5.2 Parameter Estimation

In linear regression, we are given a training dataset
\[ \mathcal{D} = \{(\mathbf{x}_1, y_1), \ldots, (\mathbf{x}_N, y_N)\}, \] where $\mathbf{x}_n \in \mathbb{R}^D$ are inputs and $y_n \in \mathbb{R}$ are corresponding observations. Let $\mathcal{X}$ and $\mathcal{Y}$ be the sets of training inputs and traning targets respectively. We assume each target is generated according to a probabilistic model: \[ p(y_n | \mathbf{x}_n, \theta) = \mathcal{N}(y_n| \mathbf{x}_n^\top \theta, \sigma^2), \] where $\theta$ are model parameters and $\sigma^2$ is the noise variance. Because each data point is conditionally independent given the parameters, the likelihood factorizes as: \[ p(\mathcal{Y} | \mathcal{X}, \theta) = \prod_{n=1}^N p(y_n | \mathbf{x}_n, \theta) = \prod_{n=1}^N \mathcal{N}(y_n| \mathbf{x}_n^\top \theta, \sigma^2). \]

5.2.1 Maximum Likelihood Estimation (MLE)

The Maximum Likelihood Estimation approach finds parameters that maximize the likelihood: \[ \theta_{\text{ML}} = \arg \max_\theta p(\mathcal{Y} | \mathcal{X}, \theta). \]

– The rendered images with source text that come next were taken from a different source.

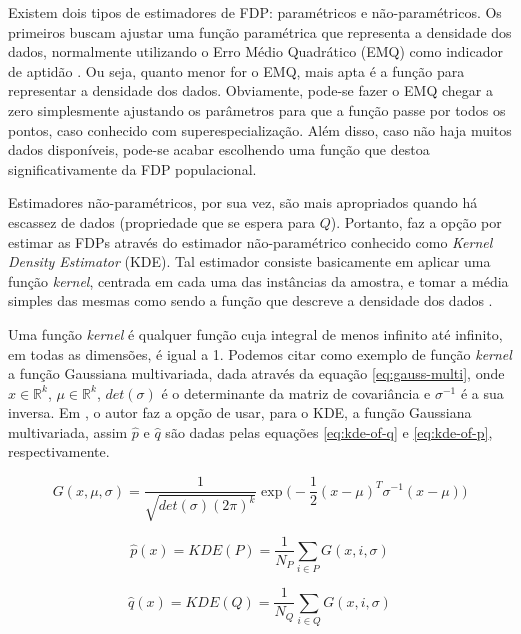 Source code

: Existem dois tipos de estimadores de FDP: paramétricos e não-paramétricos. Os primeiros buscam ajustar uma função paramétrica que representa a densidade dos dados, normalmente utilizando o Erro Médio Quadrático (EMQ) como indicador de aptidão \citep{degroot86stat}. Ou seja, quanto menor for o EMQ, mais apta é a função para representar a densidade dos dados. Obviamente, pode-se fazer o EMQ chegar a zero simplesmente ajustando os parâmetros para que a função passe por todos os pontos, caso conhecido com superespecialização. Além disso, caso não haja muitos dados disponíveis, pode-se acabar escolhendo uma função que destoa significativamente da FDP populacional.

Estimadores não-paramétricos, por sua vez, são mais apropriados quando há escassez de dados (propriedade que se espera para $Q$). Portanto, \citep{cadu:2013} faz a opção por estimar as FDPs através do estimador não-paramétrico conhecido como \textit{Kernel Density Estimator} (KDE). Tal estimador consiste basicamente em aplicar uma função \textit{kernel}, centrada em cada uma das instâncias da amostra, e tomar a média simples das mesmas como sendo a função que descreve a densidade dos dados \citep{Duda:2000:PC:954544}. 

Uma função \textit{kernel} é qualquer função cuja integral de menos infinito até infinito, em todas as dimensões, é igual a 1. Podemos citar como exemplo de função \textit{kernel} a função Gaussiana multivariada, dada através da equação \ref{eq:gauss-multi}, onde $x \in \mathbb{R}^k$, $\mu \in \mathbb{R}^k$, $det(\sigma)$ é o determinante da matriz de covariância e $\sigma^{-1}$ é a sua inversa. Em \citep{cadu:2013}, o autor faz a opção de usar, para o KDE, a função Gaussiana multivariada, assim $\hat{p}$ e $\hat{q}$ são dadas pelas equações \ref{eq:kde-of-q} e \ref{eq:kde-of-p}, respectivamente.

\begin{equation}
G(x, \mu, \sigma) = \frac{1}{\sqrt{det(\sigma) (2\pi)^k}} \exp \bigg( -\frac{1}{2} (x - \mu)^T \sigma^{-1} (x - \mu) \bigg)
\label{eq:gauss-multi}
\end{equation}

\begin{equation}
\hat{p}(x) = KDE(P) = \frac{1}{N_{P}} \sum_{i \in P} G(x, i, \sigma) 
\label{eq:kde-of-p}
\end{equation}

\begin{equation}
\hat{q}(x) = KDE(Q) = \frac{1}{N_{Q}} \sum_{i \in Q} G(x, i, \sigma) 
\label{eq:kde-of-q}
\end{equation}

Since taking the logarithm does not change the location of the optimum, we minimize the negative log-likelihood instead: \[ L(\theta) = -\log p(\mathcal{Y} | \mathcal{X}, \theta) = \frac{1}{2\sigma^2} \| y - X\theta \|^2 + const. \] This expression is quadratic in $\theta$, so setting its gradient to zero yields the closed-form solution: \[ \theta_{\text{ML}} = (X^\top X)^{-1} X^\top y. \]

Here:

$X \in \mathbb{R}^{N \times D}$ is the design matrix, where each row is $x_n^\top$.
The matrix $X^\top X$ must be invertible (i.e., full column rank).

This solution minimizes the sum of squared errors between the predictions $X\theta$ and the observed targets $y$.

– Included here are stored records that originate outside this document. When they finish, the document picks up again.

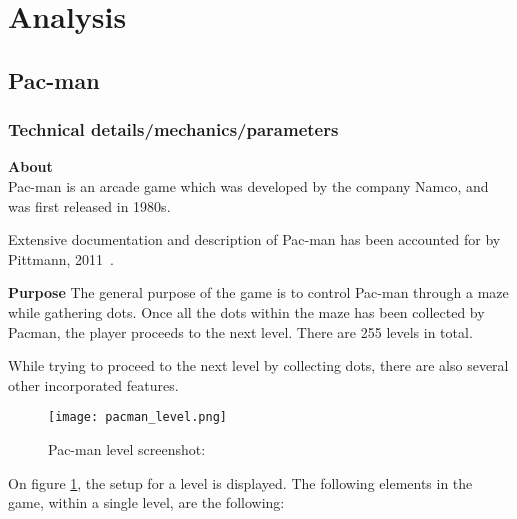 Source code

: 
\section{Analysis} \label{sec:analysis}




\subsection{Pac-man}

\subsubsection{Technical details/mechanics/parameters}

\textbf{About}\\
Pac-man is an arcade game which was developed by the company Namco, and was first released in 1980s.

Extensive documentation and description of Pac-man has been accounted for by Pittmann, 2011~\cite{Pittman2011}.

\textbf{Purpose}
The general purpose of the game is to control Pac-man through a maze while gathering dots. Once all the dots within the maze has been collected by Pacman, the player proceeds to the next level. There are 255 levels in total.

While trying to proceed to the next level by collecting dots, there are also several other incorporated features.

\begin{figure}[!htbp]
\centering
\texttt{[image: pacman\_level.png]}
\caption{Pac-man level screenshot: \cite{Pittman2011} }
\label{fig:Pacman}
\end{figure}


On figure \ref{fig:Pacman}, the setup for a level is displayed. The following elements in the game, within a single level, are the following:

5.2.2 MLE with Nonlinear Features

Although the term “linear regression” refers to models that are linear in the parameters, the inputs can undergo nonlinear transformations through a feature mapping: \[ f(x) = \mathbf{\phi}(x)^\top \theta, \] where $\mathbf{\phi}(x)$ is a feature vector (e.g., polynomial terms, basis functions).

We define the feature matrix as: \[ \mathbf{\Phi} = \begin{bmatrix} \mathbf{\phi}(x_1)^\top \\ \mathbf{\phi}(x_2)^\top \\ \vdots \\ \mathbf{\phi}(x_N)^\top \end{bmatrix} \in \mathbb{R}^{N \times K}. \]

For example, with second-order polynomial features: \[ \mathbf{\phi}(x) = [1, x, x^2]^\top, \quad \mathbf{\Phi} = \begin{bmatrix} 1 & x_1 & x_1^2 \\ 1 & x_2 & x_2^2 \\ \vdots & \vdots & \vdots \\ 1 & x_N & x_N^2 \end{bmatrix}. \] The corresponding MLE solution becomes: \[ \theta_{\text{ML}} = (\mathbf{\Phi}^\top \mathbf{\Phi})^{-1} \mathbf{\Phi}^\top y. \] The estimated noise variance can also be obtained as: \[ \sigma^2_{\text{ML}} = \frac{1}{N} \sum_{n=1}^N (y_n - \mathbf{\phi}(x_n)^\top \theta_{\text{ML}})^2. \]

5.2.3 Overfitting in Linear Regression

Overfitting occurs when a model fits the training data too closely, capturing noise rather than the underlying trend. To assess performance, we often compute the Root Mean Square Error (RMSE): \[ \text{RMSE} = \sqrt{\frac{1}{N} \| \mathbf{y} - \mathbf{\mathbf{\Phi}}\mathbf{\theta} \|^2}. \]

Training error tends to decrease as model complexity (e.g., polynomial degree $M$) increases.
Test error initially decreases but then increases beyond an optimal model complexity, indicating overfitting.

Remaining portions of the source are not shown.